Но напоследок, вздохнув перед трудной работой, стал размышлять, вернувшись в мыслях к тому, с чего начал: как я был бы счастлив, будучи соглядатаем, будучи тем самым из западных писателей, которые, вернувшись из дальних российских краёв, вновь собирали вокруг себя толпу своих французских пейзанов.
Вот они сидят кружком в тени виноградника и качают своими кудрявыми пейзанскими головами:
— Вот-ка, братка… Так-то оно-от… Как ты жив ишшо… Эвона них-то нарот како-о-ой…
Но нет мне того счастья.
Хмурится жизнь вокруг меня, и нет утешений.
История про подвывку волков
Вот что, дружок: пока ты сидишь в тепле и уюте, в лесу у деревни, названия которой, ты, поди, и не знаешь, случилась беда с пастушком.

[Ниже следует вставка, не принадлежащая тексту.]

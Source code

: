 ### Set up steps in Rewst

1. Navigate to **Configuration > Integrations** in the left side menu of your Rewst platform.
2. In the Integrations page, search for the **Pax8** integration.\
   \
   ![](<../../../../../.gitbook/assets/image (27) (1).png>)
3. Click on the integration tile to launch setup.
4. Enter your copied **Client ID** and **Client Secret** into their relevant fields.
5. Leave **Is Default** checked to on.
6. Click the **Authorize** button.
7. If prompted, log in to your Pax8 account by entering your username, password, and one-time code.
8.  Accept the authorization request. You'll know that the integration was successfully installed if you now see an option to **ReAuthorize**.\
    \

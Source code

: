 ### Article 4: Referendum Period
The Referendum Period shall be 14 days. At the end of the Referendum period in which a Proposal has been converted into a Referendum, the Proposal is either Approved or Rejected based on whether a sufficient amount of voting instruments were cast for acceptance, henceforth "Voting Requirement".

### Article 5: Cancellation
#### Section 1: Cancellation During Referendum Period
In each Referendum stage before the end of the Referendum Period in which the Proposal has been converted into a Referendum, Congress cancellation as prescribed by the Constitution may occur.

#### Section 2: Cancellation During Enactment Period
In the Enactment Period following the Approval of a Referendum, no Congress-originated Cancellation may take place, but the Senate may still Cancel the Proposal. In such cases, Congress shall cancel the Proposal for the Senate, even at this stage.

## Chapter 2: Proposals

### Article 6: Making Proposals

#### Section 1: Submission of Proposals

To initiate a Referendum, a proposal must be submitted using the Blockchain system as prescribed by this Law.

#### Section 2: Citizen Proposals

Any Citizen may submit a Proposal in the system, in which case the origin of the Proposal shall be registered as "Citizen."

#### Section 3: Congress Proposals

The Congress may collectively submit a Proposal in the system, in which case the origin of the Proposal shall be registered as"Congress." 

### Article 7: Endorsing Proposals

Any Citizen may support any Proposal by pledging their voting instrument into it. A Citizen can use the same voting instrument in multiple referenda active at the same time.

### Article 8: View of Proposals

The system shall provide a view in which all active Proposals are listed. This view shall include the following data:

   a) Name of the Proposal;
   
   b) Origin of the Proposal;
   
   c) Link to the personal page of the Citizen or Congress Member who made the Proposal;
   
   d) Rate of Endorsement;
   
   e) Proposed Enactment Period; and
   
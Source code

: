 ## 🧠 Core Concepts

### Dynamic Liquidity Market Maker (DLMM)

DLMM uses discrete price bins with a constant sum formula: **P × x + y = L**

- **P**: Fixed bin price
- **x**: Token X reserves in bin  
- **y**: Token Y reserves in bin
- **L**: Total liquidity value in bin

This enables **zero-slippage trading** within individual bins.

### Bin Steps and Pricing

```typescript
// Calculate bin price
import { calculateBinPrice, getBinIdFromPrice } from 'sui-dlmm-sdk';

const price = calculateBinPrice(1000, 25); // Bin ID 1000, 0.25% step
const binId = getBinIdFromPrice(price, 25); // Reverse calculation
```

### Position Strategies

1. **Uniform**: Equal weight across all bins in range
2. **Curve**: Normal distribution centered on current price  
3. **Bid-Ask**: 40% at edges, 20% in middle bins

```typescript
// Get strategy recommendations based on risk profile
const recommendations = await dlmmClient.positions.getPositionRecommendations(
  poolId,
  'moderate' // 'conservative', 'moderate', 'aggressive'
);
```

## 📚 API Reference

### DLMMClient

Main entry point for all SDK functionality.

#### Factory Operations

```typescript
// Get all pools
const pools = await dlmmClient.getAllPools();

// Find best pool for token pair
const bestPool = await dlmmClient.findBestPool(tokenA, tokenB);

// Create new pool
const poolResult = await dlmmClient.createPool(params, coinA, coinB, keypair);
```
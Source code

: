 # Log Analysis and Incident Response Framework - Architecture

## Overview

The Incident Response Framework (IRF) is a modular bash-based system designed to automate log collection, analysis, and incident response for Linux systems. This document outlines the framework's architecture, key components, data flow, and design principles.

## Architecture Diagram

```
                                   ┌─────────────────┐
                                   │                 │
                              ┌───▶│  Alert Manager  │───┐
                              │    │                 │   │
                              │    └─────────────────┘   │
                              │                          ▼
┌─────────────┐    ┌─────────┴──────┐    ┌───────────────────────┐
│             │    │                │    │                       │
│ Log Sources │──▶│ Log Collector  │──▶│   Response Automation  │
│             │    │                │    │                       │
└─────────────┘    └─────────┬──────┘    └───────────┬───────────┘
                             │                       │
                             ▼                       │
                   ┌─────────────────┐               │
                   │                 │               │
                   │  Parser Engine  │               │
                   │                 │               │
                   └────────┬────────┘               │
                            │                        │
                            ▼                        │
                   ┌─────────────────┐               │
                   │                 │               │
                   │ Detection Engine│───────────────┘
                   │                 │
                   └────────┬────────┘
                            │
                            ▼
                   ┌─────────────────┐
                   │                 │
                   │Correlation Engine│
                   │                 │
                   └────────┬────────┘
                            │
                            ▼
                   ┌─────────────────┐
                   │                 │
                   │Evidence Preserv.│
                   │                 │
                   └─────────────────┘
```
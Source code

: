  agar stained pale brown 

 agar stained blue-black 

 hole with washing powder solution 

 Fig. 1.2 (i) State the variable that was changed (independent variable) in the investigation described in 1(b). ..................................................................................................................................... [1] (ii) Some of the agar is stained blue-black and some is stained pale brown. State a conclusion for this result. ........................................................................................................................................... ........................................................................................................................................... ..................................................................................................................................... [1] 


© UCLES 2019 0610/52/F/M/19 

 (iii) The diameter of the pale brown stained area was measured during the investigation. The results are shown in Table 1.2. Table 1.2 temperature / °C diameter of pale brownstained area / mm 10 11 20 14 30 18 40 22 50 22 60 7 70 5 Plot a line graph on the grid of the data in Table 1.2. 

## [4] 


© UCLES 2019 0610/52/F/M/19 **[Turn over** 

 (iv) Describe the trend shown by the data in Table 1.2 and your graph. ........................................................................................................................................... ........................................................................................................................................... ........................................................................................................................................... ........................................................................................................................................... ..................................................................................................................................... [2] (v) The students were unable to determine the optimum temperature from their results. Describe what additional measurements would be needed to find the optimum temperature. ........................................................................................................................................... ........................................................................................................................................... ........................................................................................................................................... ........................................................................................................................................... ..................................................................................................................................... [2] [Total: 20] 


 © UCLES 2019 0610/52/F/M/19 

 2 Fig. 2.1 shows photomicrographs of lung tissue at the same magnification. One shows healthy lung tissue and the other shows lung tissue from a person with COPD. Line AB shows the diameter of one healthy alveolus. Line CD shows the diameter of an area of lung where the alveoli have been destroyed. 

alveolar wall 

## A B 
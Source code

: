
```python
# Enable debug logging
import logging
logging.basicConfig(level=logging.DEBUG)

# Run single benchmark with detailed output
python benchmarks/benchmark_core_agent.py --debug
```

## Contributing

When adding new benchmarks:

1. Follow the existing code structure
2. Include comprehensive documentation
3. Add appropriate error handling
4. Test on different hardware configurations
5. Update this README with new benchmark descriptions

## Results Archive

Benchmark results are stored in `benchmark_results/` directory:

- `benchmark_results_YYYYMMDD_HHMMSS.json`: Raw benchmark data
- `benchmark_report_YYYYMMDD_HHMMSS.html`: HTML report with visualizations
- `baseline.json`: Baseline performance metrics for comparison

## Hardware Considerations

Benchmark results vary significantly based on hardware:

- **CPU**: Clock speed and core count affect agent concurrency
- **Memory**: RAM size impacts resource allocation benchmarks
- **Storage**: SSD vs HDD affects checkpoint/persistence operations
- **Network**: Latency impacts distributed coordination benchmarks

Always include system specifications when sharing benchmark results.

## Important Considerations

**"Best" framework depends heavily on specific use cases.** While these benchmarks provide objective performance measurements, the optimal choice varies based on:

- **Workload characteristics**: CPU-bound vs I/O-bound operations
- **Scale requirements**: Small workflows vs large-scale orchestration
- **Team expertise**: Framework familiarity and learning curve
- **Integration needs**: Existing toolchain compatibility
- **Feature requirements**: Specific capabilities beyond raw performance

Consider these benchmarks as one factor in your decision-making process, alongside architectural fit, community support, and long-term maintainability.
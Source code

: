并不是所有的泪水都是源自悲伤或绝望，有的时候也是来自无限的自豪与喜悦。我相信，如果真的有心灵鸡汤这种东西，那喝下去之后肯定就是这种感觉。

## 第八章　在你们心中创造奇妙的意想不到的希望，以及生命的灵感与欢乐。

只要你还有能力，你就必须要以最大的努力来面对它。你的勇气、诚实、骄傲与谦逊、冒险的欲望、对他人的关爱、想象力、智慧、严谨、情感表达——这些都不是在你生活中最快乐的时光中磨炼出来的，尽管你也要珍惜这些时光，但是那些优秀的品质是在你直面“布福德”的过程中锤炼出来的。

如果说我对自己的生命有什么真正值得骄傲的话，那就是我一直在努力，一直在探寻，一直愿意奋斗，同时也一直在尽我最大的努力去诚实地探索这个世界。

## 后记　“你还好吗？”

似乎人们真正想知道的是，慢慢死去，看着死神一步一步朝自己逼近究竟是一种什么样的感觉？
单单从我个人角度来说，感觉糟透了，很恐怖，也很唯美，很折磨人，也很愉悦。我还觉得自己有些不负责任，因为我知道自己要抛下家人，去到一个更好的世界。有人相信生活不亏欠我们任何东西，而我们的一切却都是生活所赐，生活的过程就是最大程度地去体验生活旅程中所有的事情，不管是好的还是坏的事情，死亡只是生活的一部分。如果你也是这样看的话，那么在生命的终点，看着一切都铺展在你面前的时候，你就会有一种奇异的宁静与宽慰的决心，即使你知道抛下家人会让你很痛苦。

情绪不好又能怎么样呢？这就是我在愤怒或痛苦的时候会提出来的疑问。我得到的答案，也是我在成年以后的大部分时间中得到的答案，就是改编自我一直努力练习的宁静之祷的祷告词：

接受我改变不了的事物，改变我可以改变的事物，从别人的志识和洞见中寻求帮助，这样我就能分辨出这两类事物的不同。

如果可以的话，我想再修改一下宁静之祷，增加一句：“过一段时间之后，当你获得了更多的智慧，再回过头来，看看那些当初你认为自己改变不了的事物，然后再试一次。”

На него напали волки.
И единственное, что ты можешь сделать, так это крикнуть "Волки! Волки!". Нет-нет, кричать, конечно, не надо — ты просто перепость в своём уютном дневничке "Волки!" — и ты уже будешь с нами, ты заодно с нормальными людьми.
Что, ты говоришь, что не понимаешь, что произошло и тебе важно разобраться? Это всё глупости. Перепости и всё. Делов то! Зато ты поучаствовал, ведь иначе пастушок погибнет. Ну да, он может погибнуть, но ведь мы уже знаем, кто виноват. Ну что тебе, дружок, до деталей? Ты и на карте эту деревню не найдёшь, да и искать не будешь. Ты что, зоотехник? Ты специалист по хищникам? Спасатель?
Надо тебе это? Ты говоришь, для общего развития, чтобы отвечать за свои слова? Брось, ничего узнавать не надо, ты просто перепости. Ведь разбираться — это труд, часто тяжёлый и бесплатный. Мало ли ты уже постил донорских объявлений, среди которых случались и просьбы с фальшивыми телефонами. Что, ты их проверял? Да много ли каких ты постов перепостил.
Ты кричи "Волки!" — и дело с концом. Дело ведь беспроигрышное — ты ни за что не отвечаешь. Ни одной копейкой — и я уверяю, это гораздо практичнее, чем собирать деньги матери пастушка. И уж куда практичнее, чем уныло судиться с директором нашего далёкого колхоза. Перепости столько раз, сколько ты желаешь добра пастушку. Просто перепости, ведь если с пастушком всё будет плохо, то ты скажешь, что боролся. Если с пастушком будет чуть лучше — так это только благодаря твоему посту.
Вот смотри, тебе даже не надо ничего добавлять от себя. Просто открой рот и кричи. Кричи с нами, кричи лучше нас. Почувствуй, как весёлый и ужасный (а настоящий ужас всегда радует нас, обывателей) крик, пузырясь и булькая, наполняет твоё горло: "Волки! Волки! Волки!".
История про диалог DCXXXV*
— Здравствуй, Толик. Тут такое дело — у меня выпал зуб. Металлический. Вот он, я его тебе принёс.
— Так-так… Давай выбросим его на хуй.